▶ YOUR INSTRUCTIONS: Determine how many lines in the entries below include the word "project", and reply with that number alone.

BEGIN DATA SUPPLIED

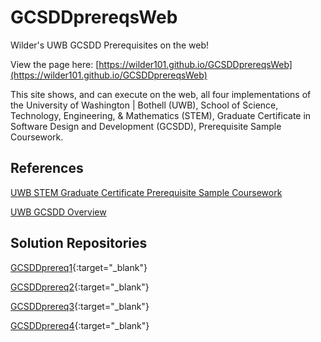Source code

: # GCSDDprereqsWeb
Wilder's UWB GCSDD Prerequisites on the web!

View the page here: [https://wilder101.github.io/GCSDDprereqsWeb](https://wilder101.github.io/GCSDDprereqsWeb)

This site shows, and can execute on the web, all four implementations of the University of Washington | Bothell (UWB), School of Science, Technology, Engineering, & Mathematics (STEM), Graduate Certificate in Software Design and Development (GCSDD), Prerequisite Sample Coursework.

## References
[UWB STEM Graduate Certificate Prerequisite Sample Coursework](https://www.uwb.edu/stem/graduate/gcsdd/sample-coursework) 

[UWB GCSDD Overview](https://www.uwb.edu/stem/graduate/gcsdd)

## Solution Repositories
[GCSDDprereq1](https://github.com/Wilder101/GCSDDprereq1){:target="_blank"}

[GCSDDprereq2](https://github.com/Wilder101/GCSDDprereq2){:target="_blank"}

[GCSDDprereq3](https://github.com/Wilder101/GCSDDprereq3){:target="_blank"}

[GCSDDprereq4](https://github.com/Wilder101/GCSDDprereq4){:target="_blank"}
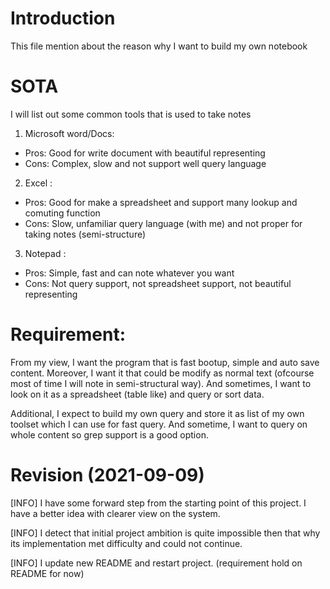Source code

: # Introduction
This file mention about the reason why I want to build my own notebook

# SOTA
I will list out some common tools that is used to take notes

1. Microsoft word/Docs:

- Pros: Good for write document with beautiful representing
- Cons: Complex, slow and not support well query language

2. Excel :

- Pros: Good for make a spreadsheet and support many lookup and comuting function
- Cons: Slow, unfamiliar query language (with me) and not proper for taking notes (semi-structure)

3. Notepad :

- Pros: Simple, fast and can note whatever you want
- Cons: Not query support, not spreadsheet support, not beautiful representing

# Requirement:
From my view, I want the program that is fast bootup, simple and auto save content. Moreover, I want it that could be modify as normal text (ofcourse most of time I will note in semi-structural way). And sometimes, I want to look on it as a spreadsheet (table like) and query or sort data.

Additional, I expect to build my own query and store it as list of my own toolset which I can use for fast query. And sometime, I want to query on whole content so grep support is a good option.

# Revision (2021-09-09)

[INFO] I have some forward step from the starting point of this project. I have a better idea with clearer view on the system.

[INFO] I detect that initial project ambition is quite impossible then that why its implementation met difficulty and could not continue.

[INFO] I update new README and restart project. (requirement hold on README for now)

END DATA SUPPLIED

▶ ANSWER BELOW: 3